Extracted material =
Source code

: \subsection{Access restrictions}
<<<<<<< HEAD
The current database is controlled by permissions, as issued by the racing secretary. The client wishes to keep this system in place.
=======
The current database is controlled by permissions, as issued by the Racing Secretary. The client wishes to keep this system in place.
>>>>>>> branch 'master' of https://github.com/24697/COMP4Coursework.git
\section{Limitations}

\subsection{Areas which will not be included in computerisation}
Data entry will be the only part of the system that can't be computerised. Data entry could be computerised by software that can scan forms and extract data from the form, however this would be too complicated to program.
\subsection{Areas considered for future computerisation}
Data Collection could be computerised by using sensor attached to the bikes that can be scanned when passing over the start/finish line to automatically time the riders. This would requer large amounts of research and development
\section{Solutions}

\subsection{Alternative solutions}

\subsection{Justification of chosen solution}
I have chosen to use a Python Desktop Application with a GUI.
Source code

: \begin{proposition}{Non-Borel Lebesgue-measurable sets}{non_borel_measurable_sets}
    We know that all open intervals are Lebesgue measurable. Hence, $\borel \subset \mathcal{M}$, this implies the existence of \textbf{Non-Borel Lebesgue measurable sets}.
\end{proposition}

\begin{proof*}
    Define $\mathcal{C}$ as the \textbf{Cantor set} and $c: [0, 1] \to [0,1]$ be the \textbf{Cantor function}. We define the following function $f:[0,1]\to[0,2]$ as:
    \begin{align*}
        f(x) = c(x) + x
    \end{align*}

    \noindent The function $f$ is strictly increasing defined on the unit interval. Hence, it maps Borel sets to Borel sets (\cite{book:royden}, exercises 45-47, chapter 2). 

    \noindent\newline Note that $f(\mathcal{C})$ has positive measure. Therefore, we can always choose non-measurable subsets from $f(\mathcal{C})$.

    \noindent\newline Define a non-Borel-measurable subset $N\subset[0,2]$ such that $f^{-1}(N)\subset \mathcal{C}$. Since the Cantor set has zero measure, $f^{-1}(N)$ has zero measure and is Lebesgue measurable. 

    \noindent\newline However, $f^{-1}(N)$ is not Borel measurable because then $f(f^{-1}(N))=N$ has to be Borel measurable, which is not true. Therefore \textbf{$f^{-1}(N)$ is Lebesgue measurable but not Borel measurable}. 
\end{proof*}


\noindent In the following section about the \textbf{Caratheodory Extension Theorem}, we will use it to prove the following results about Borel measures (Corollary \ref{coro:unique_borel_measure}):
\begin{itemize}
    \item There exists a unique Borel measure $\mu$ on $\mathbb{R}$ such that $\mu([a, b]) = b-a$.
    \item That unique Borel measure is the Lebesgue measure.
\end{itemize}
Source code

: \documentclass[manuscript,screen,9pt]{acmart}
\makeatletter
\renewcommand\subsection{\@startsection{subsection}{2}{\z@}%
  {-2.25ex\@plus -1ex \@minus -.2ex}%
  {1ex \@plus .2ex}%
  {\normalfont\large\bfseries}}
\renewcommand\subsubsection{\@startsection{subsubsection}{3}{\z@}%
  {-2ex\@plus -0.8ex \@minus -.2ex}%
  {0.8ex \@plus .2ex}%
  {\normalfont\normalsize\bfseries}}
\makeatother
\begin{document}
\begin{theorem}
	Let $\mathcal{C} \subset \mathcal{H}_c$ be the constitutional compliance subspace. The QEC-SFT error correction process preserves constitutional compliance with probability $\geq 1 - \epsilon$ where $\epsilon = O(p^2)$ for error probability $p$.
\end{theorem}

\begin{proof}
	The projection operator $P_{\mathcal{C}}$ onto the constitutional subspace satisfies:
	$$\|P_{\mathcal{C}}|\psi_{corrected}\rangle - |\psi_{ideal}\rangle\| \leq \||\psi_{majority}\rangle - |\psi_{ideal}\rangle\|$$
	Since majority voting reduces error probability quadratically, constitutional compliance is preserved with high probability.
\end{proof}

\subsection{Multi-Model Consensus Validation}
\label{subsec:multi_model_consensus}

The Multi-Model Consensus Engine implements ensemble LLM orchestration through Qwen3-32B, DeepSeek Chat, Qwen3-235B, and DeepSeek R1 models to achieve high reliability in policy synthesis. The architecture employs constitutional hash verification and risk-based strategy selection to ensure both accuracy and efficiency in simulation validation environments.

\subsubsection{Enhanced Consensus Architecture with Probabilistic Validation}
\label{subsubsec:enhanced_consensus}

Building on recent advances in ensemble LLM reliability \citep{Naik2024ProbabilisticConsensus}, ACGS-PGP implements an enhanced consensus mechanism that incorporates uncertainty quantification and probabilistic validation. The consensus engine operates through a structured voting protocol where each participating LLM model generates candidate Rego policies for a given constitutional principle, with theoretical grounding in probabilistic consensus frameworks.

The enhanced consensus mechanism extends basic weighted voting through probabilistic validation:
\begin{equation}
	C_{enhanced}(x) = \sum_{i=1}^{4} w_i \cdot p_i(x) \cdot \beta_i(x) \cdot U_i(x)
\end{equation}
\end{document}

What the task requires = Using only the entries above, output the line with "has positive measure.", the line with "is Lebesgue measurable.", and all lines between them, exactly as they stand.

Answer box =
    \noindent\newline Note that $f(\mathcal{C})$ has positive measure. Therefore, we can always choose non-measurable subsets from $f(\mathcal{C})$.

    \noindent\newline Define a non-Borel-measurable subset $N\subset[0,2]$ such that $f^{-1}(N)\subset \mathcal{C}$. Since the Cantor set has zero measure, $f^{-1}(N)$ has zero measure and is Lebesgue measurable. 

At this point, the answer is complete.